● Task to complete
Tally every line in the data that has the word "sollten" and report only the total.

━━━ Data shown

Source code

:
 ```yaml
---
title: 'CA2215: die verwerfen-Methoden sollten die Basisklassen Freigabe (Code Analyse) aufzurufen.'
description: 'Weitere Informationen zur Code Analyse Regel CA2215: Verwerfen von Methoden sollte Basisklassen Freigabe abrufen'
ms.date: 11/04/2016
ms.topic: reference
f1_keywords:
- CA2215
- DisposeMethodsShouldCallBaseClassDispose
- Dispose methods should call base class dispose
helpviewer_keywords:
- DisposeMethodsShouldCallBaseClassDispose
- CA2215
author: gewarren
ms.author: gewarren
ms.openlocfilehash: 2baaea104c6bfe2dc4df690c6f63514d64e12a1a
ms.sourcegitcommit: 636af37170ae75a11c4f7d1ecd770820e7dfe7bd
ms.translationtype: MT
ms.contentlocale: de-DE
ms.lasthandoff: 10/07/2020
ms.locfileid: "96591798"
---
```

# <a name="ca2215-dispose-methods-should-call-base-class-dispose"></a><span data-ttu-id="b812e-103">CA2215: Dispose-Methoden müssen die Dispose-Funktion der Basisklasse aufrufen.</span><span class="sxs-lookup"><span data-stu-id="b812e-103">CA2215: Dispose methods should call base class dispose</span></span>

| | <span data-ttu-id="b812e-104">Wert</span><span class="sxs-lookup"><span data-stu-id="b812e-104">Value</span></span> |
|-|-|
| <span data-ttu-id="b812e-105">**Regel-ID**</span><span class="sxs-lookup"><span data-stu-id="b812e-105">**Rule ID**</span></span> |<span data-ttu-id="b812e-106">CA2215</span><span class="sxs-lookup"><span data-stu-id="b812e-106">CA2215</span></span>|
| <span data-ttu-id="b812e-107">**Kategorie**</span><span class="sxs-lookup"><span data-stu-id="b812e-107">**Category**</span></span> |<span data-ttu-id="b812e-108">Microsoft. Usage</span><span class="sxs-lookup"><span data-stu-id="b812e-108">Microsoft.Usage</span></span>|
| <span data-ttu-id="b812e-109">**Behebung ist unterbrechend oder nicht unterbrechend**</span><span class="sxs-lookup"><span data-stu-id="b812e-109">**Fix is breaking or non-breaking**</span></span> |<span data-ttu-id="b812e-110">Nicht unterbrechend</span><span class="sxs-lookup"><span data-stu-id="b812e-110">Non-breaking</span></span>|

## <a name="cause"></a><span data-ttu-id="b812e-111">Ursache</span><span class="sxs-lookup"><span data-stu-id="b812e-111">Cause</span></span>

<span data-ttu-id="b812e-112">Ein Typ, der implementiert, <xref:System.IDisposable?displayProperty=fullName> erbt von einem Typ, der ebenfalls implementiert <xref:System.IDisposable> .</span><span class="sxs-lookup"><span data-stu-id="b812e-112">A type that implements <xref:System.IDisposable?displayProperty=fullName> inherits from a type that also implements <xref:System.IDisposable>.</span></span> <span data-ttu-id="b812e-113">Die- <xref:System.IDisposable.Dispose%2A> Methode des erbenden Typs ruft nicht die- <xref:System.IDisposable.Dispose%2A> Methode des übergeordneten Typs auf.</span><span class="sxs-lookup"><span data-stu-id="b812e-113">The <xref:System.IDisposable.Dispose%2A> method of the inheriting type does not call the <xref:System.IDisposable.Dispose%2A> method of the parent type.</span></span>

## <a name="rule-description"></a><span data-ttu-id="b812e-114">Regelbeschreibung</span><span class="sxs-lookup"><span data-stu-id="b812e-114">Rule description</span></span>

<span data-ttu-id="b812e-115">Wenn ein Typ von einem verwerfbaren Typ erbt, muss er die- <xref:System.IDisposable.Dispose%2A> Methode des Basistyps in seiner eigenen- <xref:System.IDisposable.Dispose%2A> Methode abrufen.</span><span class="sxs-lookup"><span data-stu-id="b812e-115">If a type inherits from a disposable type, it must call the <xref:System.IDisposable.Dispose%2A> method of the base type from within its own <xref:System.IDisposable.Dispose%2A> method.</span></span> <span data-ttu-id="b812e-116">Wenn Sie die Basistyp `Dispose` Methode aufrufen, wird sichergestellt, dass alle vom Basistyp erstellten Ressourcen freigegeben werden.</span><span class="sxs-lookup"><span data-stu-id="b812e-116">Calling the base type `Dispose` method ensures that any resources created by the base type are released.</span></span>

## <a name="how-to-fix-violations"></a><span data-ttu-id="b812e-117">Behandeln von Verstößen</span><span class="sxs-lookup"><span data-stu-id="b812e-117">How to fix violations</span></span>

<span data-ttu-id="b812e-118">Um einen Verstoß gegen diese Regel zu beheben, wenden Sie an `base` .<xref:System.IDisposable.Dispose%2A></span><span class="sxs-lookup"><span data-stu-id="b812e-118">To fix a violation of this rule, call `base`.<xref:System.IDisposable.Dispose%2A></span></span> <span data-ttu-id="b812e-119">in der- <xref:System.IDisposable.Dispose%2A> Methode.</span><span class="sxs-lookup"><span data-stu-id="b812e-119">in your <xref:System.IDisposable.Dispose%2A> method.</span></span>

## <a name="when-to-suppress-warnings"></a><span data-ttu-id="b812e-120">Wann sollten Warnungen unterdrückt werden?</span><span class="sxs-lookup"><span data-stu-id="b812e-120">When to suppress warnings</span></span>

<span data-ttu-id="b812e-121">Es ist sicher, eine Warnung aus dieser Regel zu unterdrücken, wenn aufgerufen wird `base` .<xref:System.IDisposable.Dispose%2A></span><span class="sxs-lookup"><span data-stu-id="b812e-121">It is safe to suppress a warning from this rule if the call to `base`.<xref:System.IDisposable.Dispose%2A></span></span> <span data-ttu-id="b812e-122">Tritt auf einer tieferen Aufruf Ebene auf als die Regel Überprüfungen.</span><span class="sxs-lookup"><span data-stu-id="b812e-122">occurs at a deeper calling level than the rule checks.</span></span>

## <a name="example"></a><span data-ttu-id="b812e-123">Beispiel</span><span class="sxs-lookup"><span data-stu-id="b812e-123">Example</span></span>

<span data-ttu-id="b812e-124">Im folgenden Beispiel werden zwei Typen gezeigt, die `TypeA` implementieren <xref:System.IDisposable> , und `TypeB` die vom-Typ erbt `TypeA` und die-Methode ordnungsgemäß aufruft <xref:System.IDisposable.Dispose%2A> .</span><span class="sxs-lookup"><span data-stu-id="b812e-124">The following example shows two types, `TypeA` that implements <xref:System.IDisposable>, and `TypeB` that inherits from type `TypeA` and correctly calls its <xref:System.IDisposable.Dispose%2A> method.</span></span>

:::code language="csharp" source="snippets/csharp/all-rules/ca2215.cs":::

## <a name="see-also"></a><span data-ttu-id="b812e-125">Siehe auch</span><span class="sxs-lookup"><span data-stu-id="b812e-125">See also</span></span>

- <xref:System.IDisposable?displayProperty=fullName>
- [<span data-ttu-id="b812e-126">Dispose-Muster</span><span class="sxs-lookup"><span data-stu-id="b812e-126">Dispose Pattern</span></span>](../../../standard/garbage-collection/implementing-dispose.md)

━━━━━━

● Result of the task
2